Perdu dans ce vaste nuage, rendu aveugle, Arnaud attend. Il n'ose aucun pas, de peur de tomber de la falaise, n'ose aucun geste, ni aucune parole. La brume l'a drapé, happé, englouti. Tête baissée, bras repliés sur son torse, il s'écoute respirer, se pétrit pour ne pas se perdre de vue. Les ombres de brume viennent, tournent autour de lui, enlaçant ses jambes, glissant le long de son dos, elles pénètrent sous ses vêtements, dans sa bouche, dans ses yeux agrandis de frayeur. Murmures plaintifs, tristes chuchotements, zèbrent la vapeur, harcèlent ses oreilles. Il écoute, tremblant, n'ose rien. De part en part les âmes le traversent, avec douceur, ou le malmènent durement. Il subit des courants d'air violents comme des gifles, des chocs dans ses omoplates, comme des coups de poing.
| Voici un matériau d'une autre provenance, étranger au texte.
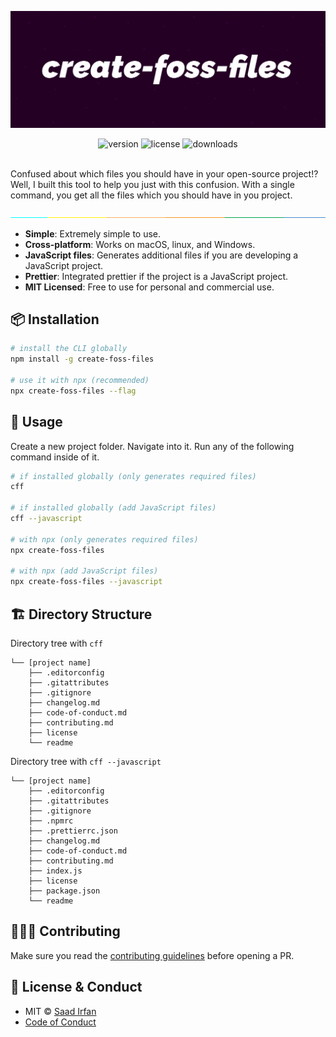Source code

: ![cover](assets/cover.jpg)

<div align="center">
	<img src="https://img.shields.io/npm/v/create-foss-files?color=fad000" alt="version">
	<img src="https://img.shields.io/npm/l/create-foss-files?color=fad000" alt="license">
	<img src="https://img.shields.io/npm/dt/create-foss-files?color=fad000" alt="downloads">
</div>
<br>

Confused about which files you should have in your open-source project!? Well, I built this tool to help you just with this confusion. With a single command, you get all the files which you should have in you project.

![split](assets/separate.jpg)

- **Simple**: Extremely simple to use.
- **Cross-platform**: Works on macOS, linux, and Windows.
- **JavaScript files**: Generates additional files if you are developing a JavaScript project.
- **Prettier**: Integrated prettier if the project is a JavaScript project.
- **MIT Licensed**: Free to use for personal and commercial use.

## 📦 Installation

```sh
# install the CLI globally
npm install -g create-foss-files

# use it with npx (recommended)
npx create-foss-files --flag
```

## 🚀 Usage

Create a new project folder. Navigate into it. Run any of the following command inside of it.

```sh
# if installed globally (only generates required files)
cff

# if installed globally (add JavaScript files)
cff --javascript

# with npx (only generates required files)
npx create-foss-files

# with npx (add JavaScript files)
npx create-foss-files --javascript
```

## 🏗 Directory Structure

Directory tree with `cff`

```
└── [project name]
    ├── .editorconfig
    ├── .gitattributes
    ├── .gitignore
    ├── changelog.md
    ├── code-of-conduct.md
    ├── contributing.md
    ├── license
    └── readme
```

Directory tree with `cff --javascript`

```
└── [project name]
    ├── .editorconfig
    ├── .gitattributes
    ├── .gitignore
    ├── .npmrc
    ├── .prettierrc.json
    ├── changelog.md
    ├── code-of-conduct.md
    ├── contributing.md
    ├── index.js
    ├── license
    ├── package.json
    └── readme
```


## 👨🏻‍💻 Contributing

Make sure you read the [contributing guidelines](https://github.com/msaaddev/create-foss-files/blob/master/contributing.md) before opening a PR.

## 🔑 License & Conduct

- MIT © [Saad Irfan](https://github.com/msaaddev)
- [Code of Conduct](https://github.com/msaaddev/create-foss-files/blob/master/code-of-conduct.md)
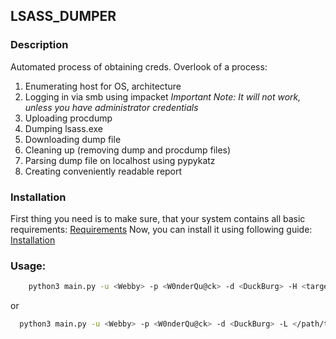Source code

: ## LSASS_DUMPER

### Description
Automated process of obtaining creds.
Overlook of a process:
  1. Enumerating host for OS, architecture
  2. Logging in via smb using impacket
  *Important Note: It will not work, unless you have administrator credentials*
  3. Uploading procdump
  4. Dumping lsass.exe
  5. Downloading dump file
  6. Cleaning up (removing dump and procdump files)
  7. Parsing dump file on localhost using pypykatz
  8. Creating conveniently readable report

### Installation
First thing you need is to make sure, that your system contains all basic requirements: [Requirements](requirements.md)
Now, you can install it using following guide: [Installation](INSTALLATION.md)



### Usage:
```bash
    python3 main.py -u <Webby> -p <W0nderQu@ck> -d <DuckBurg> -H <target_ip> -vr <0|1>
```
  or
```bash
  python3 main.py -u <Webby> -p <W0nderQu@ck> -d <DuckBurg> -L </path/to/target_file> -vr <0|1>
```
Il vacille. Le brouillard est total, autour et en lui. Dans son cerveau. Seule, dans son coeur, une certitude. Qui le maintient debout. Qui l'aide à ne pas fuir. Elle va venir. Il va entendre son chant. Sa voix douce et grave.

Il a attendu si longtemps avant de venir jusqu'ici. Il a attendu que son chagrin s'estompe, que sa colère s'éteigne. Ni rancœur, ni douleur ne devaient plus alourdir son coeur. Seules une tristesse infinie, une mélancolie éternelle.
Une fois guéri de toutes pulsions négatives, une fois accepté son impuissance face aux absurdités de la vie, il a su que le temps était venu. Le temps des retrouvailles. Il a gagné la pointe des naufragés. Il est venu à pied, il a marché plusieurs jours. Il n'a rien mangé, juste bu de l'eau. Chaque pas le menait vers son amour, dans toute sa pureté, son insouciante jeunesse. Il est arrivé en haut de la falaise au soir, s'est assis sur son sac à dos pour regarder la nuit tombée sur la mer. Il s'est laissé envoûté par le bruit des vagues, leur fracas sur les rochers en bas. Les yeux ouverts dans la nuit, il n'a plus pensé à rien, qu'à elle. Quand l'heure est venue, quand il a vu ce voile étrange et gris monter de la mer, il s'est levé.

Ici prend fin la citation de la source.